__EXERCISE GOAL__
Which lines of the data contain the string "software"? Copy every one.

Items from a dataset:
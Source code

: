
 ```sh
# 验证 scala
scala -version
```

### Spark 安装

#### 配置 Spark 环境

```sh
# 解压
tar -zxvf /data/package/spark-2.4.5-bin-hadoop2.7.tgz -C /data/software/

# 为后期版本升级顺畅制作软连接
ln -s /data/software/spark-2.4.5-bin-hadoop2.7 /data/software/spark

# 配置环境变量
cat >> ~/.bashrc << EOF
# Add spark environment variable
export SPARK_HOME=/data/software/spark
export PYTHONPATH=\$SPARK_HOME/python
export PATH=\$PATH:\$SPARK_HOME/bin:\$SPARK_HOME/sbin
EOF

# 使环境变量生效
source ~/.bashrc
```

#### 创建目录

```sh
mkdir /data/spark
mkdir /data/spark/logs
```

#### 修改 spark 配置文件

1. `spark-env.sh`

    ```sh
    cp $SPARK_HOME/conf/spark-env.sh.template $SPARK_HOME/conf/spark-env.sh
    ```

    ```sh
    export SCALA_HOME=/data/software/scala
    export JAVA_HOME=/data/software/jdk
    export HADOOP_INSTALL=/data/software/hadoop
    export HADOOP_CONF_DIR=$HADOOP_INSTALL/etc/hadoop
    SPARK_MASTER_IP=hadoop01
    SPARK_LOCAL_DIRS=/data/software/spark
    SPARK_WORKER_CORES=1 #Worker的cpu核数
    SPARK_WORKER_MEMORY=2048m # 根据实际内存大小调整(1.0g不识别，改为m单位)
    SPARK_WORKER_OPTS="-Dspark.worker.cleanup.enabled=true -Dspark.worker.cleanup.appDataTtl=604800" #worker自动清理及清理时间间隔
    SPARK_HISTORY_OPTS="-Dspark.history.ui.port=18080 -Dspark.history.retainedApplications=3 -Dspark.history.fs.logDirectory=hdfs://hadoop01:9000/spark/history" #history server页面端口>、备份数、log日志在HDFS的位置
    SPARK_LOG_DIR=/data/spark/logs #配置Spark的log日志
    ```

__ANSWER FOR THE TASK__
tar -zxvf /data/package/spark-2.4.5-bin-hadoop2.7.tgz -C /data/software/
ln -s /data/software/spark-2.4.5-bin-hadoop2.7 /data/software/spark
export SPARK_HOME=/data/software/spark
    export SCALA_HOME=/data/software/scala
    export JAVA_HOME=/data/software/jdk
    export HADOOP_INSTALL=/data/software/hadoop
    SPARK_LOCAL_DIRS=/data/software/spark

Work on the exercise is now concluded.